ミッドウェー海戦で沈没した日本帝国海軍空母『赤城」が米海洋大気局(NOAA)によって水深五千メートル以上の海底で詳しく調査されたと報道された。以前にフィリピン近海に沈む戦艦「武蔵」の調査もあったが、今回は太平洋のど真ん中とも言える場所で、しかも深海の調査だ。技術進歩はすごい。
1942年6月のミッドウェー海戦は、日本が空母4隻を一挙に失った海戦で、日本の劣勢の始まりとされる。失った空母は「赤城」「加賀」「飛龍」「蒼龍」の4隻で、艦載機の艦船攻撃用の魚雷を陸上攻撃用爆弾へ一度は付け替え、すぐまたその付け替えを戻して、魚雷を装着しようとしている空母の混乱の最中に米軍機の襲撃を受け、大敗を喫することになった。筆者は、この基本情報を小学生の時にテレビ番組のおかげで深く記憶している。

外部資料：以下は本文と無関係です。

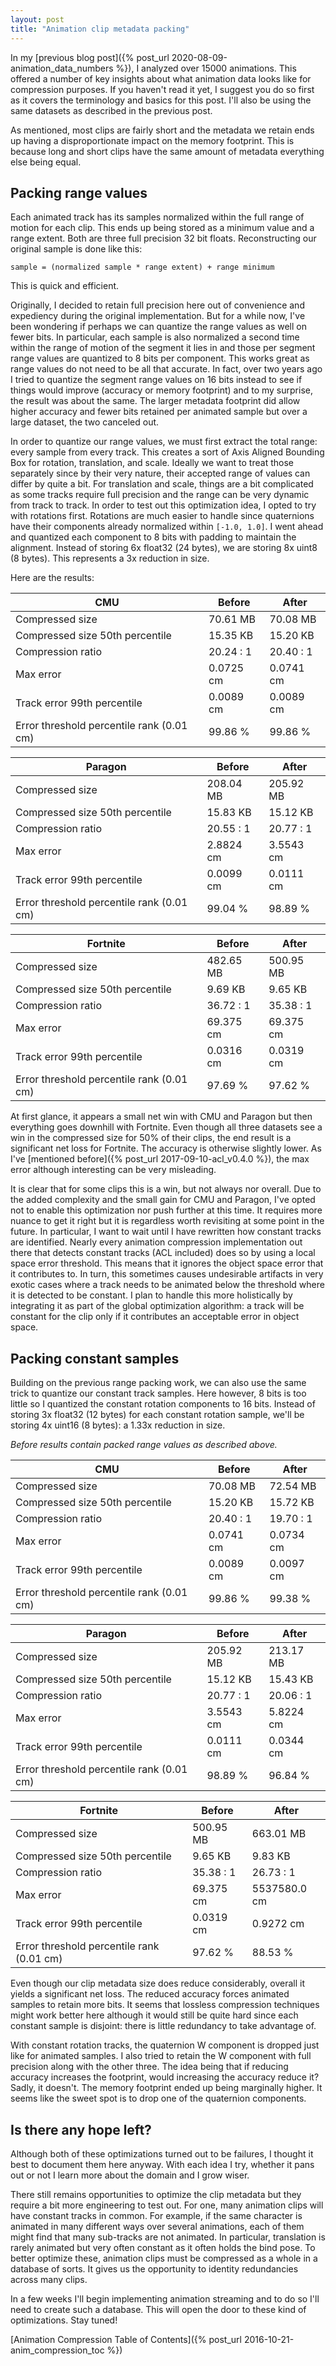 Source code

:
 ```yaml
---
layout: post
title: "Animation clip metadata packing"
---
```

In my [previous blog post]({% post_url 2020-08-09-animation_data_numbers %}), I analyzed over 15000 animations. This offered a number of key insights about what animation data looks like for compression purposes. If you haven't read it yet, I suggest you do so first as it covers the terminology and basics for this post. I'll also be using the same datasets as described in the previous post.

As mentioned, most clips are fairly short and the metadata we retain ends up having a disproportionate impact on the memory footprint. This is because long and short clips have the same amount of metadata everything else being equal.

## Packing range values

Each animated track has its samples normalized within the full range of motion for each clip. This ends up being stored as a minimum value and a range extent. Both are three full precision 32 bit floats. Reconstructing our original sample is done like this:

`sample = (normalized sample * range extent) + range minimum`

This is quick and efficient.

Originally, I decided to retain full precision here out of convenience and expediency during the original implementation. But for a while now, I've been wondering if perhaps we can quantize the range values as well on fewer bits. In particular, each sample is also normalized a second time within the range of motion of the segment it lies in and those per segment range values are quantized to 8 bits per component. This works great as range values do not need to be all that accurate. In fact, over two years ago I tried to quantize the segment range values on 16 bits instead to see if things would improve (accuracy or memory footprint) and to my surprise, the result was about the same. The larger metadata footprint did allow higher accuracy and fewer bits retained per animated sample but over a large dataset, the two canceled out.

In order to quantize our range values, we must first extract the total range: every sample from every track. This creates a sort of Axis Aligned Bounding Box for rotation, translation, and scale. Ideally we want to treat those separately since by their very nature, their accepted range of values can differ by quite a bit. For translation and scale, things are a bit complicated as some tracks require full precision and the range can be very dynamic from track to track. In order to test out this optimization idea, I opted to try with rotations first. Rotations are much easier to handle since quaternions have their components already normalized within `[-1.0, 1.0]`. I went ahead and quantized each component to 8 bits with padding to maintain the alignment. Instead of storing 6x float32 (24 bytes), we are storing 8x uint8 (8 bytes). This represents a 3x reduction in size.

Here are the results:

| CMU                                       | Before    | After     |
| ----------------------------------------- | --------- | --------- |
| Compressed size                           | 70.61 MB  | 70.08 MB  |
| Compressed size 50th percentile           | 15.35 KB  | 15.20 KB  |
| Compression ratio                         | 20.24 : 1 | 20.40 : 1 |
| Max error                                 | 0.0725 cm | 0.0741 cm |
| Track error 99th percentile               | 0.0089 cm | 0.0089 cm |
| Error threshold percentile rank (0.01 cm) | 99.86 %   | 99.86 %   |

| Paragon                                   | Before    | After     |
| ----------------------------------------- | --------- | --------- |
| Compressed size                           | 208.04 MB | 205.92 MB |
| Compressed size 50th percentile           | 15.83 KB  | 15.12 KB  |
| Compression ratio                         | 20.55 : 1 | 20.77 : 1 |
| Max error                                 | 2.8824 cm | 3.5543 cm |
| Track error 99th percentile               | 0.0099 cm | 0.0111 cm |
| Error threshold percentile rank (0.01 cm) | 99.04 %   | 98.89 %   |

| Fortnite                                  | Before    | After     |
| ----------------------------------------- | --------- | --------- |
| Compressed size                           | 482.65 MB | 500.95 MB |
| Compressed size 50th percentile           | 9.69 KB   | 9.65 KB   |
| Compression ratio                         | 36.72 : 1 | 35.38 : 1 |
| Max error                                 | 69.375 cm | 69.375 cm |
| Track error 99th percentile               | 0.0316 cm | 0.0319 cm |
| Error threshold percentile rank (0.01 cm) | 97.69 %   | 97.62 %   |

At first glance, it appears a small net win with CMU and Paragon but then everything goes downhill with Fortnite. Even though all three datasets see a win in the compressed size for 50% of their clips, the end result is a significant net loss for Fortnite. The accuracy is otherwise slightly lower. As I've [mentioned before]({% post_url 2017-09-10-acl_v0.4.0 %}), the max error although interesting can be very misleading.

It is clear that for some clips this is a win, but not always nor overall. Due to the added complexity and the small gain for CMU and Paragon, I've opted not to enable this optimization nor push further at this time. It requires more nuance to get it right but it is regardless worth revisiting at some point in the future. In particular, I want to wait until I have rewritten how constant tracks are identified. Nearly every animation compression implementation out there that detects constant tracks (ACL included) does so by using a local space error threshold. This means that it ignores the object space error that it contributes to. In turn, this sometimes causes undesirable artifacts in very exotic cases where a track needs to be animated below the threshold where it is detected to be constant. I plan to handle this more holistically by integrating it as part of the global optimization algorithm: a track will be constant for the clip only if it contributes an acceptable error in object space.


## Packing constant samples

Building on the previous range packing work, we can also use the same trick to quantize our constant track samples. Here however, 8 bits is too little so I quantized the constant rotation components to 16 bits. Instead of storing 3x float32 (12 bytes) for each constant rotation sample, we'll be storing 4x uint16 (8 bytes): a 1.33x reduction in size.

*Before results contain packed range values as described above.*

| CMU                                       | Before    | After     |
| ----------------------------------------- | --------- | --------- |
| Compressed size                           | 70.08 MB  | 72.54 MB  |
| Compressed size 50th percentile           | 15.20 KB  | 15.72 KB  |
| Compression ratio                         | 20.40 : 1 | 19.70 : 1 |
| Max error                                 | 0.0741 cm | 0.0734 cm |
| Track error 99th percentile               | 0.0089 cm | 0.0097 cm |
| Error threshold percentile rank (0.01 cm) | 99.86 %   | 99.38 %   |

| Paragon                                   | Before    | After     |
| ----------------------------------------- | --------- | --------- |
| Compressed size                           | 205.92 MB | 213.17 MB |
| Compressed size 50th percentile           | 15.12 KB  | 15.43 KB  |
| Compression ratio                         | 20.77 : 1 | 20.06 : 1 |
| Max error                                 | 3.5543 cm | 5.8224 cm |
| Track error 99th percentile               | 0.0111 cm | 0.0344 cm |
| Error threshold percentile rank (0.01 cm) | 98.89 %   | 96.84 %   |

| Fortnite                                  | Before    | After        |
| ----------------------------------------- | --------- | ------------ |
| Compressed size                           | 500.95 MB | 663.01 MB    |
| Compressed size 50th percentile           | 9.65 KB   | 9.83 KB      |
| Compression ratio                         | 35.38 : 1 | 26.73 : 1    |
| Max error                                 | 69.375 cm | 5537580.0 cm |
| Track error 99th percentile               | 0.0319 cm | 0.9272 cm    |
| Error threshold percentile rank (0.01 cm) | 97.62 %   | 88.53 %      |

Even though our clip metadata size does reduce considerably, overall it yields a significant net loss. The reduced accuracy forces animated samples to retain more bits. It seems that lossless compression techniques might work better here although it would still be quite hard since each constant sample is disjoint: there is little redundancy to take advantage of.

With constant rotation tracks, the quaternion W component is dropped just like for animated samples. I also tried to retain the W component with full precision along with the other three. The idea being that if reducing accuracy increases the footprint, would increasing the accuracy reduce it? Sadly, it doesn't. The memory footprint ended up being marginally higher. It seems like the sweet spot is to drop one of the quaternion components.

## Is there any hope left?

Although both of these optimizations turned out to be failures, I thought it best to document them here anyway. With each idea I try, whether it pans out or not I learn more about the domain and I grow wiser.

There still remains opportunities to optimize the clip metadata but they require a bit more engineering to test out. For one, many animation clips will have constant tracks in common. For example, if the same character is animated in many different ways over several animations, each of them might find that many sub-tracks are not animated. In particular, translation is rarely animated but very often constant as it often holds the bind pose. To better optimize these, animation clips must be compressed as a whole in a database of sorts. It gives us the opportunity to identity redundancies across many clips.

In a few weeks I'll begin implementing animation streaming and to do so I'll need to create such a database. This will open the door to these kind of optimizations. Stay tuned!

[Animation Compression Table of Contents]({% post_url 2016-10-21-anim_compression_toc %})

そのテレビ番組は、アニメ・ノンフィクション「決断」で、1971年4月から半年間、日テレ系で毎週土曜日夜7:30から放映されていた。当時の小学生の特に男子は夢中でその番組を見ていた。今から振り返れば、戦後25年を経過し、第2次大戦の振り返りや子供達への伝承が始まった頃だったのだと思う。当時の子供心の感想としては、当時の戦闘を特に美化するわけでもなく、かと言って変に卑下することでもなく、淡々とその「決断」によって運命が大きく変わったことを描いていたように覚えている。
その後の50年で戦争史研究は着実に進んだ。ミッドウェー海戦の敗因について解き明かされてきたのは次のようなことだ。
・ 米国は日本海軍の暗号解読に成功していて、日本の出撃を最初から認識していた
・ 直前の作戦まで日本海軍は成功を続けていて、油断からこの作戦計画が杜撰だった
・ その作戦では米空母艦隊との遭遇を想定しておらず、索敵活動も徹底していなかった
・ 南雲司令官は当時の最新兵器だった空母の専門ではなく、意思決定体制も不十分だった
「勝ちに不思議の勝ちあり、負けに不思議の負けなし」とは、江戸時代の平戸藩主 松浦静山の言葉だそうだ。21世紀になっても、全く色褪せることがない、真理をついた言葉に思える。しかし、今の日本社会はどうだろうか?勝ち・負けではないとする向きもあるようだが、日本の国力低下や格差拡大には「不思議はない」はずである。